# [What to work on]
Go through the data and report each line that holds the string "generate".

** Records provided follows **

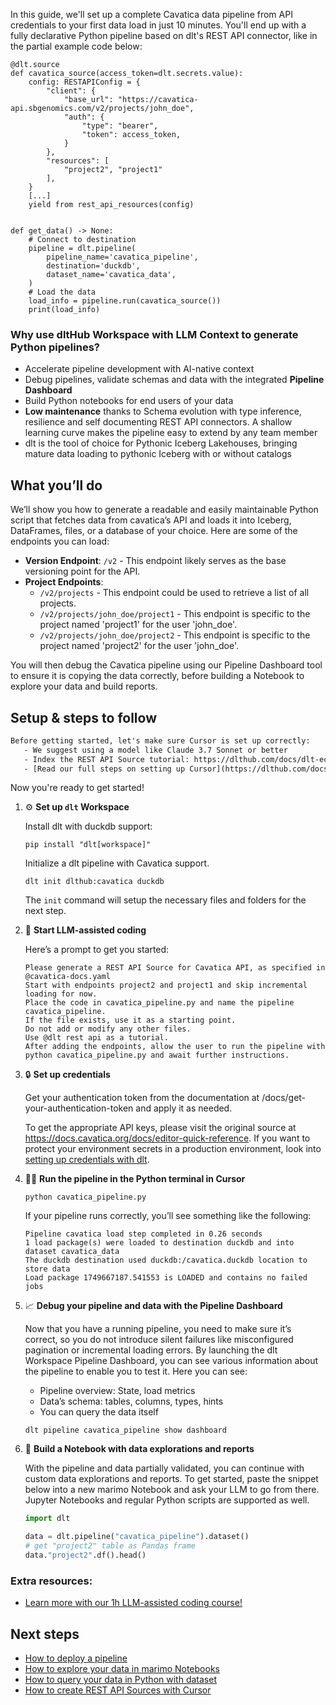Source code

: In this guide, we'll set up a complete Cavatica data pipeline from API credentials to your first data load in just 10 minutes. You'll end up with a fully declarative Python pipeline based on dlt's REST API connector, like in the partial example code below:

```python-outcome
@dlt.source
def cavatica_source(access_token=dlt.secrets.value):
    config: RESTAPIConfig = {
        "client": {
            "base_url": "https://cavatica-api.sbgenomics.com/v2/projects/john_doe",
            "auth": {
                "type": "bearer",
                "token": access_token,
            }
        },
        "resources": [
            "project2", "project1"
        ],
    }
    [...]
    yield from rest_api_resources(config)


def get_data() -> None:
    # Connect to destination
    pipeline = dlt.pipeline(
        pipeline_name='cavatica_pipeline',
        destination='duckdb',
        dataset_name='cavatica_data', 
    )
    # Load the data
    load_info = pipeline.run(cavatica_source())
    print(load_info) 
```

### Why use dltHub Workspace with LLM Context to generate Python pipelines?

- Accelerate pipeline development with AI-native context
- Debug pipelines, validate schemas and data with the integrated **Pipeline Dashboard**
- Build Python notebooks for end users of your data
- **Low maintenance** thanks to Schema evolution with type inference, resilience and self documenting REST API connectors. A shallow learning curve makes the pipeline easy to extend by any team member
- dlt is the tool of choice for Pythonic Iceberg Lakehouses, bringing mature data loading to pythonic Iceberg with or without catalogs

## What you’ll do

We’ll show you how to generate a readable and easily maintainable Python script that fetches data from cavatica’s API and loads it into Iceberg, DataFrames, files, or a database of your choice. Here are some of the endpoints you can load:

- **Version Endpoint**: `/v2` - This endpoint likely serves as the base versioning point for the API.
- **Project Endpoints**: 
  - `/v2/projects` - This endpoint could be used to retrieve a list of all projects.
  - `/v2/projects/john_doe/project1` - This endpoint is specific to the project named 'project1' for the user 'john_doe'.
  - `/v2/projects/john_doe/project2` - This endpoint is specific to the project named 'project2' for the user 'john_doe'.

You will then debug the Cavatica pipeline using our Pipeline Dashboard tool to ensure it is copying the data correctly, before building a Notebook to explore your data and build reports.

## Setup & steps to follow

```default
Before getting started, let's make sure Cursor is set up correctly:
   - We suggest using a model like Claude 3.7 Sonnet or better
   - Index the REST API Source tutorial: https://dlthub.com/docs/dlt-ecosystem/verified-sources/rest_api/ and add it to context as **@dlt rest api**
   - [Read our full steps on setting up Cursor](https://dlthub.com/docs/dlt-ecosystem/llm-tooling/cursor-restapi#23-configuring-cursor-with-documentation)
```

Now you're ready to get started!

1. ⚙️ **Set up `dlt` Workspace**
    
    Install dlt with duckdb support:
    ```shell
    pip install "dlt[workspace]"
    ```

    Initialize a dlt pipeline with Cavatica support.
    ```shell
    dlt init dlthub:cavatica duckdb
    ```

    The `init` command will setup the necessary files and folders for the next step.
    
2. 🤠 **Start LLM-assisted coding**
    
    Here’s a prompt to get you started:
    
    ```prompt
    Please generate a REST API Source for Cavatica API, as specified in @cavatica-docs.yaml 
    Start with endpoints project2 and project1 and skip incremental loading for now. 
    Place the code in cavatica_pipeline.py and name the pipeline cavatica_pipeline. 
    If the file exists, use it as a starting point. 
    Do not add or modify any other files. 
    Use @dlt rest api as a tutorial. 
    After adding the endpoints, allow the user to run the pipeline with python cavatica_pipeline.py and await further instructions.
    ```

    
3. 🔒 **Set up credentials** 
    
    Get your authentication token from the documentation at /docs/get-your-authentication-token and apply it as needed.
    
    To get the appropriate API keys, please visit the original source at https://docs.cavatica.org/docs/editor-quick-reference.
    If you want to protect your environment secrets in a production environment, look into [setting up credentials with dlt](https://dlthub.com/docs/walkthroughs/add_credentials).
    
4. 🏃‍♀️ **Run the pipeline in the Python terminal in Cursor**
    
    ```shell
    python cavatica_pipeline.py
    ```
    
    If your pipeline runs correctly, you’ll see something like the following:
    
    ```shell
    Pipeline cavatica load step completed in 0.26 seconds
    1 load package(s) were loaded to destination duckdb and into dataset cavatica_data
    The duckdb destination used duckdb:/cavatica.duckdb location to store data
    Load package 1749667187.541553 is LOADED and contains no failed jobs
    ```
    
5. 📈 **Debug your pipeline and data with the Pipeline Dashboard**

    Now that you have a running pipeline, you need to make sure it’s correct, so you do not introduce silent failures like misconfigured pagination or incremental loading errors. By launching the dlt Workspace Pipeline Dashboard, you can see various information about the pipeline to enable you to test it. Here you can see:
    - Pipeline overview: State, load metrics
    - Data’s schema: tables, columns, types, hints
    - You can query the data itself
    
    ```shell
    dlt pipeline cavatica_pipeline show dashboard
    ```
    
6. 🐍 **Build a Notebook with data explorations and reports**

    With the pipeline and data partially validated, you can continue with custom data explorations and reports. To get started, paste the snippet below into a new marimo Notebook and ask your LLM to go from there. Jupyter Notebooks and regular Python scripts are supported as well.

    
    ```python
    import dlt

   data = dlt.pipeline("cavatica_pipeline").dataset()
   # get "project2" table as Pandas frame
   data."project2".df().head()
    ```

### Extra resources:

- [Learn more with our 1h LLM-assisted coding course!](https://www.youtube.com/watch?v=GGid70rnJuM)

## Next steps

- [How to deploy a pipeline](https://dlthub.com/docs/walkthroughs/deploy-a-pipeline)
- [How to explore your data in marimo Notebooks](https://dlthub.com/docs/general-usage/dataset-access/marimo)
- [How to query your data in Python with dataset](https://dlthub.com/docs/general-usage/dataset-access/dataset)
- [How to create REST API Sources with Cursor](https://dlthub.com/docs/dlt-ecosystem/llm-tooling/cursor-restapi)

** End of Records provided **

# [Task output]
### Why use dltHub Workspace with LLM Context to generate Python pipelines?
We’ll show you how to generate a readable and easily maintainable Python script that fetches data from cavatica’s API and loads it into Iceberg, DataFrames, files, or a database of your choice. Here are some of the endpoints you can load:
    Please generate a REST API Source for Cavatica API, as specified in @cavatica-docs.yaml 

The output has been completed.